The deal, first announced in January 2024, merges HPE’s Aruba networking, compute, storage and hybrid-cloud lines with Juniper’s AI-native routers, switches and firewalls, giving customers a single, cloud-native stack from silicon to software.
Juniper’s former chief executive Rami Rahim, now head of the enlarged HPE Networking unit, added that the combined team “will provide customers and partners with a secure network that is purpose-built with AI and for AI.”
The transaction immediately doubles the size of HPE’s networking revenue base and enlarges its total addressable market to include data-center switching, service-provider routing and SASE security.

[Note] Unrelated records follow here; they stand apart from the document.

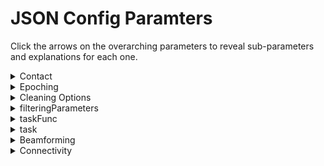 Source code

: # JSON Config Paramters

Click the arrows on the overarching parameters to reveal sub-parameters and explanations for each one. 

<!--CONTACT-->

<details>
<summary>Contact</summary>
Where: sendEmail function is called at the end of each fcp_# step, and contact is passed as a parameter
<br>
Meaning: Email address to which to send pipeline’s progress updates (contained in square brackets, [ ])
</details>

<!--EPOCHING-->

<details>
  <summary>Epoching</summary>
  Where: fcp_1_TaskEpoching.
  <br>
  Meaning: Epoch the data into trials
  <br><br>
    <ul>
      <!--EPOCHING.PERIOD--> 
      <li>
        <details>
          <summary>Period</summary>
          Where: fcp_1_RestingStateEpoching, line 97
          <br>
          Meaning: Indicates epoch length for epoching resting state data
        </details>
      </li>
      <!--EPOCHING.TOTALTIME--> 
      <li>
        <details>
          <summary>Total time</summary>
          Where: Nowhere
          <br>
          Meaning: Relic from an older resting state epoch strategy
        </details>
      </li>
     <!--EPOCHING.HEADMOTION--> 
      <li>
        <details>
          <summary>Head motion</summary>
          Where: fcp_1_TaskEpoching
          <br>
          Meaning: Specifics for initial handling of head motion
          <br><br>
            <ul>
              <!--EPOCHING.HEADMOTION.THRESHOLDING-->
              <li>
              <details>
                <summary>Threshold</summary>
                Where: fcp_1_TaskEpoching in head motion correction
                <br>
                Meaning: Threshold for which to reject trials with head motion 
              </details>
            </li></ul>
        </details>
 </details>
 
 <!--CLEANING OPTIONS-->

<details>
  <summary>Cleaning Options</summary>
  Where: fcp_1_TaskEpoching
  <br>
  Meaning: Overall, gives options for how to handle artifacts, ICA, noisy trials, bad channels
  <br><br>
    <ul>
     <!--CLEANING OPTIONS.ARTIFACT--> 
      <li>
        <details>
          <summary>Artifact</summary>
          Where: fcp_1_TaskEpoching in artifact detection/rejection (all types)
          <br>
          Meaning: Specifies how we want to deal with various parts involved in detecting and rejecting different artifacts
          <br><br>
            <ul>
            <!--CLEANING OPTIONS.ARTIFACT.DETECTION--> 
            <li>
              <details>
                <summary>Detection</summary>
                Where: fcp_1_TaskEpoching in artifact detection
                <br>
                Meaning: “0” or “1” to indicate if we want to detect artifacts
              </details>
            </li>
            <!--CLEANING OPTIONS.ARTIFACT.REJECTION--> 
            <li>
              <details>
                <summary>Rejection</summary>
                Where: Nowhere: instead, in fcp_1_TaskEpoching under “Artifact Rejection”, there is a field “cfg.artfctdef.reject” that is equal to “complete” 
                <br>
                Meaning: Indicates how much we want to reject trials with artifacts (e.g. “complete” removes the entire trial)
              </details>
            </li>
            <!--CLEANING OPTIONS.ARTIFACT.MUSCLE--> 
            <li>
              <details>
                <summary>Muscle</summary>
                Where: fcp_1_TaskEpoching in artifact detection, setting up the cfg to call “ft_artifact_muscle”
                <br>
                Meaning: Configuration for muscle specifies how we want to deal with muscle artifacts 
              <br><br>
                <ul>
                  <!--CLEANING OPTIONS.ARTIFACT.MUSCLE.BPFILTER--> 
                  <li>
                    <details>
                      <summary>Bpfilter</summary>
                      Where: fcp_1_TaskEpoching in artifact detection, setting up the cfg to call “ft_artifact_muscle” 
                      <br>
                      Meaning: “Yes” or “no” to indicate whether or not we want to bandpass filter
                    </details>
                  </li>
                  <!--CLEANING OPTIONS.ARTIFACT.MUSCLE.BPFREQ--> 
                  <li>
                    <details>
                      <summary>Bpfreq</summary>
                      Where: fcp_1_TaskEpoching in artifact detection, setting up the cfg to call “ft_artifact_muscle” 
                      <br>
                      Meaning: [x,y] to specify what frequency band the filter should be
                    </details>
                  </li>
                  <!--CLEANING OPTIONS.ARTIFACT.MUSCLE.BPFILTORD--> 
                  <li>
                    <details>
                      <summary>Bpfiltord</summary>
                      Where: fcp_1_TaskEpoching in artifact detection, setting up the cfg to call “ft_artifact_muscle”
                      <br>
                      Meaning: Specifies the fiter order
                    </details>
                  </li>
                  <!--CLEANING OPTIONS.ARTIFACT.MUSCLE.BPFILTTYPE--> 
                  <li>
                    <details>
                      <summary>Bpfilttype</summary>
                      Where: fcp_1_TaskEpoching in artifact detection, setting up the cfg to call “ft_artifact_muscle"
                      <br>
                      Meaning: Specifies the type of filter (e.g. “but” for butterworth)
                    </details>
                  </li>
                  <!--CLEANING OPTIONS.ARTIFACT.MUSCLE.HILBERT--> 
                  <li>
                    <details>
                      <summary>Hilbert</summary>
                      Where:fcp_1_TaskEpoching in artifact detection, setting up the cfg to call “ft_artifact_muscle"
                      <br>
                      Meaning: “Yes” or “no” to indicate if we want to perform a hilbert transform
                    </details>
                  </li>
                  <!--CLEANING OPTIONS.ARTIFACT.MUSCLE.BOXCAR--> 
                  <li>
                    <details>
                      <summary>Boxcar</summary>
                      Where: fcp_1_TaskEpoching in artifact detection, setting up the cfg to call “ft_artifact_muscle” 
                      <br>
                      Meaning: Specifies window length for the moving average filter (aka a boxcar car smoothing kernel or sliding average/window length)
                    </details>
                  </li>
                  <!--CLEANING OPTIONS.ARTIFACT.MUSCLE.CUTOFF--> 
                  <li>
                    <details>
                      <summary>Cutoff</summary>
                      Where: fcp_1_TaskEpoching in artifact detection, setting up the cfg to call “ft_artifact_muscle”
                      <br>
                      Meaning: Specifies frequency at which to cut off the signal
                    </details>
                  </li>
                  <!--CLEANING OPTIONS.ARTIFACT.MUSCLE.TRLPADDING--> 
                  <li>
                    <details>
                      <summary>Trlpadding</summary>
                      Where: fcp_1_TaskEpoching in artifact detection, setting up the cfg to call “ft_artifact_muscle” 
                      <br>
                      Meaning: Allows data to be padded on either side of the trial with a specified length so that artifact detection/rejection are performed on those data segments (i.e. If you wish to include data prior to/post the trial are included) 
                    </details>
                  </li>
                  <!--CLEANING OPTIONS.ARTIFACT.MUSCLE.FLTPADDING--> 
                  <li>
                    <details>
                      <summary>Fltpadding</summary>
                      Where: fcp_1_TaskEpoching in artifact detection, setting up the cfg to call “ft_artifact_muscle” 
                      <br>
                      Meaning: Filter padding is needed because filters may cause edge effects detected in artifact-detection & mistaken for actual artifacts (only used for filtering, not artifact detection)
                    </details>
                  </li>
                  <!--CLEANING OPTIONS.ARTIFACT.MUSCLE.ARTPADDING--> 
                  <li>
                    <details>
                      <summary>Artpadding</summary>
                      Where: fcp_1_TaskEpoching in artifact detection, setting up the cfg to call “ft_artifact_muscle” 
                      <br>
                      Meaning: Often, artifacts start/end a bit later than what is detected by the artifact detection system, thus artifact padding is used to extend the artifact timeperiod on either side
                    </details>
                  </li>
                </ul>
              </details>
            </li> 
            <!--CLEANING OPTIONS.ARTIFACT.JUMP--> 
            <li>
              <details>
                <summary>Jump</summary>
                Where: fcp_1_TaskEpoching in artifact detection
                <br>
                Meaning: Specifies how we want to deal with jump artifacts
                <br><br>
                  <ul>
                    <!--CLEANING OPTIONS.ARTIFACT.JUMP.CUTOFF--> 
                    <li>
                      <details>
                        <summary>Cutoff</summary>
                        Where: fcp_1_TaskEpoching in artifact detection
                        <br>
                        Meaning: Cutoff frequency indicating at what point the signal should be classified as a jump artifact 
                      </details>
                    </li>
                </ul>
              </details>
            </li>
            <!--CLEANING OPTIONS.ARTIFACT.ICACLEAN--> 
            <li>
              <details>
                <summary>icaClean</summary>
                Where: fcp_2_PreprocessingICA before we do/don’t run ICA
                <br>
                Meaning: “0” or “1” to indicacte whether or not we want to perform ICA
              </details>
            </li>
            <!--CLEANING OPTIONS.ARTIFACT.rmNOISYTRIALS--> 
            <li>
              <details>
                <summary>rmNoisyTrials</summary>
                Where: fcp_2_PreprocessingICA 
                <br>
                Meaning: “0” or “1” to specify whether or not we want to remove noisy trials (artifacts)
              </details>
            </li>
            <!--CLEANING OPTIONS.ARTIFACT.rmBADCHANNELS--> 
            <li>
              <details>
                <summary>rmBadChannels</summary>
                Where: fcp_3_ChannelRepair when checking if we want to remove channels
                <br>
                Meaning: “0” or “1” to indicate whether or not we want to remove bad channels (which we kept a list of from fcp_1)
              </details>
            </li>
          </ul>
    </details>
 </details>
  
 <!--FILTERING PARAMETERS-->

<details>
  <summary>filteringParameters</summary>
  Where: fcp_2_PreprocessingICA in setting up cfg for ft_preprocessing
  <br>
  Meaning: Overall, provides filtering specifications
  <br><br>
    <ul>
      <!--FILTERING PARAMETERS.CHANNEL--> 
      <li>
        <details>
          <summary>Channels</summary>
          Where: fcp_2_PreprocessingICA in setting up cfg for ft_preprocessing
          <br>
          Meaning: Specifies which data channels to look at: (1. MEG- replaced by all MEG channels, 2. MEGREF-replaced by all MEG reference channels, 3. REFGRAD, 4. REFMAG)
        </details>
      </li>
      <!--FILTERING PARAMETERS.DFTFILTER--> 
      <li>
        <details>
          <summary>Dftfilter</summary>
          Where: fcp_2_PreprocessingICA in setting up cfg for ft_preprocessing
          <br>
          Meaning: “Yes” or “no” to indicate whether or not we want to apply a notch filter to the data to remove the 50Hz or 60Hz line noise components ('zeroing')
        </details>
      </li>
     <!--FILTERING PARAMETERS.DFTFREQ--> 
      <li>
        <details>
          <summary>Dftfreq</summary>
          Where: fcp_2_PreprocessingICA in setting up cfg for ft_preprocessing
          <br>
          Meaning: Indicates whether the frequency to filter out is 50 or 60Hz 
        </details>
      </li>
      <!--FILTERING PARAMETERS.BPFILTER--> 
      <li>
        <details>
          <summary>Bpfilter</summary>
          Where: fcp_2_PreprocessingICA in setting up cfg for ft_preprocessing
          <br>
          Meaning: “Yes” or “not” to indicate if we want to do a bandpass filter 
        </details>
      </li>
      <!--FILTERING PARAMETERS.BPFREQ--> 
      <li>
        <details>
          <summary>Bpfreq</summary>
          Where: fcp_2_PreprocessingICA in setting up cfg for ft_preprocessing
          <br>
          Meaning: [x,y] to specify what frequency band the filter should be
        </details>
      </li>
      <!--FILTERING PARAMETERS.BPFILTORD--> 
      <li>
        <details>
          <summary>Bpfiltord</summary>
          Where: fcp_2_PreprocessingICA in setting up cfg for ft_preprocessing
          <br>
          Meaning: Specifies the filter order
        </details>
      </li>
      <!--FILTERING PARAMETERS.SAMPLERATE--> 
      <li>
        <details>
          <summary>sampleRate</summary>
          Where: fcp_2_PreprocessingICA for downsampling data AND fcp_4_beamforming to resample the data
          <br>
          Meaning: Rate at which data is sampled (how many data points per second) 
        </details>
      </li>
      <!--FILTERING PARAMETERS.CTFLAYOUR--> 
      <li>
        <details>
          <summary>CTFlayout</summary>
          Where: End of fcp_2_5_checkpoint for displaying ica channels function
          <br>
          Meaning: Indicates which MEG model you’re using (here, the CTF 151 model) so that it can plot results on a 2D image of the head with proper electrode positions
        </details>
      </li>
 </details>
        
 <!--TASKFUNC-->

<details>
  <summary>taskFunc</summary>
  Where: fcp_1_Task_Epoching for setting up the cfg for epoching
  <br><br>
    <ul>
      <!--TASKFUNC.FUNCTION-->
      <li>
        <details>
          <summary>Function</summary>
          Where: fcp_1_Task_Epoching for setting up the cfg for epoching
          <br>
          Meaning: Name of a custom task epoching function to parse data into trials (designed for marker epoching)
        </details>
      </li>
      <!--TASKFUNC.TYPE-->
      <li>
        <details>
          <summary>Type</summary>
          Where: fcp_1_Task_Epoching for setting up the cfg for epoching
        </details>
      </li>
     <!--TASKFUNC.FILE-->
      <li>
        <details>
          <summary>File</summary>
          Where: fcp_1_Task_Epoching for setting up the cfg for epoching
        </details>
      </li>
     <!--TASKFUNC.WORKSPACE-->
      <li>
        <details>
          <summary>Workspace</summary>
          Where: fcp_1_Task_Epoching for setting up the cfg for epoching
        </details>
      </li>
      <!--TASKFUNC.WITHINFILEPATH-->
      <li>
        <details>
          <summary>Within_file_path</summary>
          Where: fcp_1_Task_Epoching for setting up the cfg for epoching
        </details>
      </li>
 </details>
  
 <!--TASK-->

<details>
  <summary>task</summary>
  Where: fcp_1_TaskEpoching and fcp_2_PreprocessingICA
  <br><br>
    <ul>
      <!--TASK.ISREST-->
      <li>
        <details>
          <summary>isRest</summary>
          Where: fcp_2_PreprocessingICA when we load subject specific data 
          <br>
          Meaning: “0” or “1” to indicate whether or not we are dealing with rest data 
        </details>
      </li>
     <!--TASK.TRIALDEF--> 
      <li>
        <details>
          <summary>Trialdef</summary>
          Where: fcp_1_Task_Epoching for setting up the cfg for epoching (used in search TaskTrialFun in detail) and Fcp_5_freqanalysis and Fcp_5_task_Connectivity
          <br><br>
            <ul>
              <!--TASK.TRIALDEF.DETAILS--> 
              <li>
              <details>
                <summary>Details</summary>
                Where: searchTaskTrialFun
                <br><br>
                <ul>
                  <!--TASK.TRIALDEF.DETAILS.NAME--> 
                  <li>
                  <details>
                    <summary>Name</summary>
                    Where: searchTaskTrialFun
                    <br>  
                  </li>
                  <!--TASK.TRIALDEF.DETAILS.INCLUDEONCE--> 
                  <li>
                  <details>
                    <summary>includeOnce</summary>
                    Where: searchTaskTrialFun
                    <br>  
                  </li>
                  <!--TASK.TRIALDEF.DETAILS.EXCLUDE--> 
                  <li>
                  <details>
                    <summary>Exclude</summary>
                    Where: searchTaskTrialFun
                    <br>  
                  </li>
                  <!--TASK.TRIALDEF.DETAILS.INCLUDE--> 
                  <li>
                  <details>
                    <summary>Include</summary>
                    Where: searchTaskTrialFun
                    <br>  
                  </li>
                  <!--TASK.TRIALDEF.DETAILS.COUNTONLY--> 
                  <li>
                  <details>
                    <summary>countOnly</summary>
                    Where: searchTaskTrialFun
                    <br>  
                  </li>
                </ul>
              </details>
            <!--TASK.TRIALDEF.LIGHT--> 
            <li>
              <details>
               <summary>Light</summary>
               Where: Nowhere
               <ul>
                 <!--TASK.TRIALDEF.LIGHT.AVGSTARTTHRESH-->
                 <li>
                  <details>
                   <summary>avgstartThresh</summary>
                   Where: Nowhere
                  </details>
                 </li>
                </ul>
              </details>
            <!--TASK.TRIALDEF.PARAMETERS--> 
            <li>
              <details>
               <summary>Parameters</summary>
               Where: searchTaskTrialFun and fcp_5_freqanalysis and fcp_5_taskconnectivity
               <ul>
                 <!--TASK.TRIALDEF.PARAMETERS.T0SHIFT--> 
                 <li>
                  <details>
                   <summary>T0shift</summary>
                   Where: searchTaskTrialFun 
                  </details>
                 </li>
                 <!--TASK.TRIALDEF.PARAMETERS.TEPOCH--> 
                 <li>
                  <details>
                   <summary>tEpoch</summary>
                   Where: searchTaskTrialFun AND Fcp_5_freqanalysis AND Fcp_5_task_Connectivity when reshaping catmatrix into acceptable format 
                  </details>
                 </li>
                </ul>
              </details>
             <!--TASK.TRIALDEF.MARKERS--> 
             <li>
              <details>
               <summary>Markers</summary>
               Where: fcp_1_TaskEpoching
               <!--TASK.TRIALDEF.MARKERS.CORRECT--> 
               <ul>
                 <li>
                  <details>
                   <summary>Correct</summary>
                   Where: searchTaskTrialFun 
                  </details>
                 </li>
                 <!--TASK.TRIALDEF.MARKERS.INCORRECT--> 
                 <li>
                  <details>
                   <summary>Incorrect</summary>
                   Where: Nowhere
                  </details>
                 </li>
                 <!--TASK.TRIALDEF.MARKERS.T0MARKER--> 
                 <li>
                  <details>
                   <summary>T0marker</summary>
                   Where: fcp_1_TaskEpoching when t0 markers are grabbed (the plotTriggers function) AND search TaskTrialFun
                   <br>
                   Meaning: Specifies the event type to epoch around (eg. OfflneLightOn, LeftButtonPress, etc.)
                  </details>
                 </li>
                 <!--TASK.TRIALDEF.MARKERS.NEWTRIG--> 
                 <li>
                  <details>
                   <summary>newTrig</summary>
                   Where: Nowhere
                  </details>
                 </li></ul>
              </details>
            </li></ul>
        </details>
 </details>
  
<!--BEAMFORMING-->

<details>
  <summary>Beamforming</summary>
  Where: Fcp_4_beamforming 
  <br><br>
    <ul>
      <!--BEAMFORMING.HEADMODEL--> 
      <li>
        <details>
          <summary>Headmodel</summary>
          Where: Fcp_4_beamforming 
          <ul>
          <!--BEAMFORMING.HEADMODEL.METHOD--> 
          <li>
            <details>
              <summary>Method</summary>
              Where: Fcp_4_beamforming when setting up cf to prepare the T1 head model AND participant specific head models 
              <br>
              Meaning: Specifies what form the head model should be (e.g. single shell)
            </details>
          </li>
          <!--BEAMFORMING.HEADMODEL.UNITS--> 
          <li>
            <details>
              <summary>Units</summary>
              Where: Fcp_4_beamforming when setting up cf to prepare the T1 headmodel
              <br>
              Meaning: Specifies units for the head model (e.g. cm)
            </details>
         </li></ul>
        </details>
      </li>
       <!--BEAMFORMING.TEMPLATE--> 
      <li>
        <details>
          <summary>Template</summary>
          Where: Fcp_4_beamforming when constructing the grid for the T1 template model 
          <ul>
          <!--BEAMFORMING.TEMPLATE.GRID--> 
          <li>
            <details>
              <summary>Grid</summary>
              Where: Fcp_4_beamforming when constructing the grid for the T1 template model 
              <ul>
                <!--BEAMFORMING.TEMPLATE.GRID.RESOLUTION--> 
                <li>
                  <details>
                    <summary>Resolution</summary>
                    Where: Fcp_4_beamforming when constructing the grid for the T1 template model 
                  </details>
                </li>
                <!--BEAMFORMING.TEMPLATE.TIGHT--> 
                <li>
                  <details>
                    <summary>Tight</summary>
                    Where: Fcp_4_beamforming when constructing the grid for the T1 template model 
                  </details>
               </li>
               <!--BEAMFORMING.TEMPLATE.TINWARDSHIFT--> 
                <li>
                  <details>
                    <summary>Inwardshift</summary>
                    Where: Fcp_4_beamforming when constructing the grid for the T1 template model 
                  </details>
                </li></ul>
            </details>
          </li>
          <!--BEAMFORMING.TEMPLATE.COORDSYS--> 
          <li>
            <details>
              <summary>Coordsys</summary>
              Where: Fcp_4_beamforming when loading T1 template
            </details>
         </li></ul>
        </details>
      </li>
      <!--BEAMFORMING.ATLAS--> 
      <li>
        <details>
          <summary>Atlas</summary>
          Where: Fcp_4_beamforming
          <ul>
          <!--BEAMFORMING.ATLAS.FILEPATH--> 
          <li>
            <details>
              <summary>Filepath</summary>
              Where: Fcp_4_beamforming just after we perform actual beamforming 
              <br>
              Meaning: Specifies filepath to the atlas we wish to project on
            </details>
          </li>
          <!--BEAMFORMING.ATLAS.INPUTCOORD--> 
          <li>
            <details>
              <summary>Inputcoord</summary>
              Where: Fcp_4_beamforming for visualization of the T1 segmented head model (to check for alignment with grid) 
            </details>
          </li></ul>
        </details>
       </li>
       <!--BEAMFORMING.CHECKMRIVOLUMES--> 
       <li>
        <details>
          <summary>checkMRIvolumes</summary>
          Where: Fcp_4_beamforming for visualization of participant’s segmented head model (to check for alignment)
          <ul>
          <!--BEAMFORMING.CHECKMRIVOLUMES.METHOD--> 
          <li>
            <details>
              <summary>Method</summary>
              Where: Fcp_4_beamforming for visualization of participant’s segmented head model (to check for alignment)
            </details>
          </li>
          <!--BEAMFORMING.CHECKMRIVOLUMES.SLIDESDIM--> 
          <li>
            <details>
              <summary>Slidesdim</summary>
              Where: Fcp_4_beamforming for visualization of participant’s segmented head model (to check for alignment)
            </details>
          </li>
          <!--BEAMFORMING.CHECKMRIVOLUMES.NSLICES--> 
          <li>
            <details>
              <summary>Nslices</summary>
              Where: Fcp_4_beamforming for visualization of participant’s segmented head model (to check for alignment)
            </details>
          </li>
          <!--BEAMFORMING.CHECKMRIVOLUMES.FUNPARAMETER--> 
          <li>
            <details>
              <summary>Funparameter</summary>
              Where: Nowhere
              <br>
              Meaning: Functional parameter set to be ‘power’, which indicates what to plot on the anatomical data
            </details>
          </li></ul>
        </details>
       </li>
       <!--BEAMFORMING.SUBJ--> 
       <li>
        <details>
          <summary>Subj</summary>
          Where: Fcp_4_beamforming to prepare the subject specific source model (with reference to the T1 template model)
          <ul>
          <!--BEAMFORMING.SUBJ.GRID--> 
          <li>
            <details>
              <summary>Grid</summary>
              Where: Fcp_4_beamforming to prepare the subject specific source model (with reference to the T1 template model)
              <ul>
              <!--BEAMFORMING.SUBJ.GRID.WARPMNI-->
              <li>
                <details>
                  <summary>Warpmni</summary>
                  Where: Fcp_4_beamforming to prepare the subject specific source model (with reference to the T1 template model)
                  <br>
                  Meaning: “Yes” or “no” to specify whether we want to warp the model to the T1 model (which acts as a control to normalize across all participants) 
                </details>
              </li>
              <!--BEAMFORMING.SUBJ.GRID.NONLINEAR-->
              <li>
                <details>
                  <summary>Nonlinear</summary>
                  Where: Fcp_4_beamforming to prepare the subject specific source model (with reference to the T1 template model)
                </details>
              </li>
              <!--BEAMFORMING.SUBJ.GRID.UNIT-->
              <li>
                <details>
                  <summary>Unit</summary>
                  Where: Fcp_4_beamforming to prepare the subject specific source model (with reference to the T1 template model)
                  <br>
                  Meaning: Specify units (e.g. cm)
                </details>
              </li></ul>
            </details>
          </li></ul>
        </details>
       </li>
       <!--BEAMFORMING.LEADFIELD--> 
       <li>
        <details>
          <summary>Leadfield</summary>
          Where: Fcp_4_beamforming to compute leadfield 
          <br>
          Meaning: Computes leadfield used for each participant 
          <ul>
          <!--BEAMFORMING.LEADFIELD.REDUCERANK--> 
          <li>
            <details>
              <summary>Reducerank</summary>
              Where: Nowhere, BUT in “compute leadfield” there is a field “cfg.reducerank” that has an associated number
              <br>
              Meaning: “Yes” or “no” to specify whether we want to reduce rank, which addresses depth bias in the computation of the forward model
            </details>
           </li>
           <!--BEAMFORMING.LEADFIELD.NORMALIZE--> 
           <li>
            <details>
              <summary>Normalize</summary>
              Where: Fcp_4_beamforming to compute leadfield 
              <br>
              Meaning: “Yes” or “no” to specify whether we want to normalize, which addresses depth bias in the computation of the forward model 
            </details>
           </li></ul>
        </details>
       </li>
       <!--BEAMFORMING.TIMEDOMAIN--> 
       <li>
        <details>
          <summary>TimeDomain</summary>
          Where: Fcp_4_beamforming to compute the covariance matrix
          <ul>
           <!--BEAMFORMING.TIMEDOMAIN.COVARIANCE--> 
            <li>
              <details>
                <summary>Covariance</summary>
                Where: Fcp_4_beamforming to compute the covariance matrix
              </details>
             </li>
             <!--BEAMFORMING.TIMEDOMAIN.COVARIANCEWINDOW--> 
            <li>
              <details>
                <summary>Covariancewindow</summary>
                Where: Fcp_4_beamforming to compute the covariance matrix
              </details>
             </li>
             <!--BEAMFORMING.TIMEDOMAIN.VARTRLLENGTH--> 
            <li>
              <details>
                <summary>Vartrllength</summary>
                Where: Fcp_4_beamforming to compute the covariance matrix
              </details>
             </li>
             <!--BEAMFORMING.TIMEDOMAIN.PROJECTMOM--> 
             <li>
              <details>
                <summary>Projectmom</summary>
                Where: Fcp_4_beamforming just after we perform actual beamforming 
                <br>
                Meaning: Projects data to the dominant eigenvector so we have one resulting timeseries per source reflecting overall change in activity. Else, there would be reconstructed source data in three orientations.
              </details>
             </li></ul>
        </details>
       </li>
       <!--BEAMFORMING.OPTIONS--> 
       <li>
        <details>
          <summary>Options</summary>
          Where: Fcp_4_beamforming
          <ul>
           <!--BEAMFORMING.OPTIONS.KEEPTRIALS--> 
            <li>
              <details>
                <summary>Keeptrials</summary>
                Where: Fcp_4_beamforming when computing the covariance matrix
                <br>
                Meaning: Maintains separation of trials rather than returning the average source time series across all trials
              </details>
             </li>
             <!--BEAMFORMING.OPTIONS.KEEPFILTER--> 
            <li>
              <details>
                <summary>Keepfilter</summary>
                Where: Fcp_4_beamforming after computing sensor weights
                <br>
                Meaning: “Yes” or “no” to specify whether or not we want to keep the filer → which we do so that we can project all the data points through it to do the beamforming
              </details>
             </li>
             <!--BEAMFORMING.OPTIONS.RAWTRIAL--> 
            <li>
              <details>
                <summary>Rawtrial</summary>
                Where: Fcp_4_beamforming just before we perform actual beamforming
              </details>
            </li></ul>
        </details>
       </li>
       <!--BEAMFORMING.METHOD--> 
       <li>
        <details>
          <summary>Method</summary>
          Where:Fcp_4_beamforming just before we perform actual beamforming 
          <br>
          Meaning: Specifies what method we want to use to perform the beam forming 
        </details>
      </li></ul>
 </details>
 
 <!--CONNECTIVITY-->

<details>
<summary>Connectivity</summary>
Where: Fcp_5_task_Connectivity
<br><br>
<ul>
  <!--CONNECTIVITY.METHOD-->
  <li>
    <details>
      <summary>Method</summary>
      Where: Fcp_5_task_Connectivity
      <br>
      Meaning: Specifies what metric to use for connectivity analysis (e.g. wpli, etc.)
    </details>
  </li>
  <!--CONNECTIVITY.FILTFREQS-->
  <li>
    <details>
      <summary>Filt_freqs</summary>
      Where: Fcp_5_task_Connectivity
      <br>
      Meaning: Specifies the various frequency bands (theta, alpha, beta, gamma, hi-gamma)
    </details>
  </li>
  <!--CONNECTIVITY.COLLAPSEBAND-->
  <li>
    <details>
      <summary>Collapse_band</summary>
      Where: Nowhere
      <br>
      Meaning: Specifies method of collapsing multiple reconstructed sources within a certain ROI to a representative timeseries for that ROI (e.g. mean or max)
    </details>
  </li></ul>
</details>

Global footprint and services
HPE, headquartered in Spring, Texas, now does edge-to-cloud services, high-performance computing and financial services in more than 150 countries and employs about 61,000 people.
Meanwhile, Juniper, based in Sunnyvale, California, brings roughly 11,000 staff and operations spanning over 150 countries, with strengths in carrier-grade routing, campus switching, Wi-Fi, network security and AIOps software.
Together, the companies serve enterprises, telecom operators and public-sector clients across North America, Europe, Asia-Pacific, the Middle East and Africa.
Financial upside for shareholders
The integration is projected to be accretive to HPE’s earnings in the first year post-close, with the combined networking business contributing more than half of the company’s total operating income.
The expanded company now has enhanced research and development capabilities, a broader installed base, and the scale to drive faster innovation across networking, hybrid cloud, and AI markets.